COP26 will see global leaders come together to discuss how the world can accelerate action towards the goals of the Paris Agreement and the UN Framework Convention on Climate Change.
UCC, which was earlier this year ranked as the world’s eighth most sustainable university, is the only Irish university to be granted official observer status at the summit. Delegates from the university will travel to Glasgow using low-carbon means of transport such as boats and trains and will contribute to events and discussions at the summit.
The group is led by UCC professor of energy engineering Brian Ó Gallachóir, who is also the director of the Science Foundation Ireland research centre for energy, climate and marine research, or MaREI. The centre conducts research around the climate crisis and ways to meet climate targets.

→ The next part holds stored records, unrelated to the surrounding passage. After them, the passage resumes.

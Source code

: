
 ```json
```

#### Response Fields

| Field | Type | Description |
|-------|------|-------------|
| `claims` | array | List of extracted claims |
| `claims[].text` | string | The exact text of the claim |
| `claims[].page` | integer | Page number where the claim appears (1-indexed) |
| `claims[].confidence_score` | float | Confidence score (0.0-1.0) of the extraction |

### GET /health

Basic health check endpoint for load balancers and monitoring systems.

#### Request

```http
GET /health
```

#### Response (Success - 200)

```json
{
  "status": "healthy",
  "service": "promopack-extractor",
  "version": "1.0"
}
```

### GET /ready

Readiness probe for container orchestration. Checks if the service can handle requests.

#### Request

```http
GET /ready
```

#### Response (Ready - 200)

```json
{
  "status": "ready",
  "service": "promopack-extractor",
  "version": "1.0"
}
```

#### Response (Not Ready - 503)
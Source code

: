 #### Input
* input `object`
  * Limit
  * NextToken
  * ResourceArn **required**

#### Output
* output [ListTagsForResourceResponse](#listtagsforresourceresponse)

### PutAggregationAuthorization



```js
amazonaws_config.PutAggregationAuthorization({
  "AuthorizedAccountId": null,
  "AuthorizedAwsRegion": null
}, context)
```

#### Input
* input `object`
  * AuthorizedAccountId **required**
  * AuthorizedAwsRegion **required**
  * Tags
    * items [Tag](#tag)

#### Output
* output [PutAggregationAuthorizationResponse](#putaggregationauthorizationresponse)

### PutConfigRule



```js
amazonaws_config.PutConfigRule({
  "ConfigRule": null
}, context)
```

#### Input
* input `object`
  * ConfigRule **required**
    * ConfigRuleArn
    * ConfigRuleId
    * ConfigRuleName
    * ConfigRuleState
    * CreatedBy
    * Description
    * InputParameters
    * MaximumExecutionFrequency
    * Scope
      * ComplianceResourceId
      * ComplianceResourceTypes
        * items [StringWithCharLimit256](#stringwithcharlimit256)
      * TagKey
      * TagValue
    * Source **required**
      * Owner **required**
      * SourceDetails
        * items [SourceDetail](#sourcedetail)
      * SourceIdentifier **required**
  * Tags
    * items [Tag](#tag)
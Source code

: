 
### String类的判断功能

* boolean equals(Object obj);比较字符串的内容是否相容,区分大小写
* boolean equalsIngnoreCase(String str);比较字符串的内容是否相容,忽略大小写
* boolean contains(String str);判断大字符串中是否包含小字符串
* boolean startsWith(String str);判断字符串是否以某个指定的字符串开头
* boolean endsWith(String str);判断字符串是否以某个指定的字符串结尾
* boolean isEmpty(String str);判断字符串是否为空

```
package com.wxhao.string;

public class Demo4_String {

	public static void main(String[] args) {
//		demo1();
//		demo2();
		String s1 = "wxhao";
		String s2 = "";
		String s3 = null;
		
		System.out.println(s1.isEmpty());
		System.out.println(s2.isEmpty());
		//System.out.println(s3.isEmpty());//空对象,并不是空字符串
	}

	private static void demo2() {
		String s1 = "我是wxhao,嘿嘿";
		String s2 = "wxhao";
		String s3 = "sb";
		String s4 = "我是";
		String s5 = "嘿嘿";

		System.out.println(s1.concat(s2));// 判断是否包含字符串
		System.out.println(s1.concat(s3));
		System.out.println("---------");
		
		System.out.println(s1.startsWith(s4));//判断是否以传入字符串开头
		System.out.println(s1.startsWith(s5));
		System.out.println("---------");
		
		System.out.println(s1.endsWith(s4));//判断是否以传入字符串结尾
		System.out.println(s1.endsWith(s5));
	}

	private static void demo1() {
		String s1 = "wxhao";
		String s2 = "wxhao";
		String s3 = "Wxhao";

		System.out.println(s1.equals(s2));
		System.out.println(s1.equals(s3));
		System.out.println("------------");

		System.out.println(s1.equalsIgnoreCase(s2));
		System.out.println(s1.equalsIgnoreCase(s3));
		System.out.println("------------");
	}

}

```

“As individual countries bring increased ambitions to COP26, I’m hoping to see stronger commitments to action from governments to match their ambitions and to deliver the necessary solutions, including from Ireland,” he said.
The delegation will also include UCC law student Alicia O’Sullivan, who previously represented Ireland at the first UN youth climate summit in New York in 2019. She has been involved in the organisation of a mock COP where students simulated the summit discussions.
“With our mock COP we gave students the opportunity to speak about issues that matter to them. We [the delegation] can then bring this with us to COP26 so the views of all UCC students can be heard.”
The event was led by Dr Fionn Rogan, a senior research fellow at the Environmental Research Institute and MaREI. The event saw Irish and European students negotiate on behalf of some of the world’s poorest countries that are most impacted by the climate crisis.
“This is designed to give the students a perspective that’s different to their own, which will hopefully lead to greater awareness of the challenges, as well as empathy,” Rogan said.
“A number of the student societies who helped to organise the mock COP participated by role-playing as disruptive environmental NGOs that will remind the student negotiators about their responsibilities to the environment and the climate.”
A UN report published today (27 October) warned that current national climate commitments put the world on track for a temperature increase of at least 2.7 degrees Celsius this century, which could have catastrophic implications for the climate.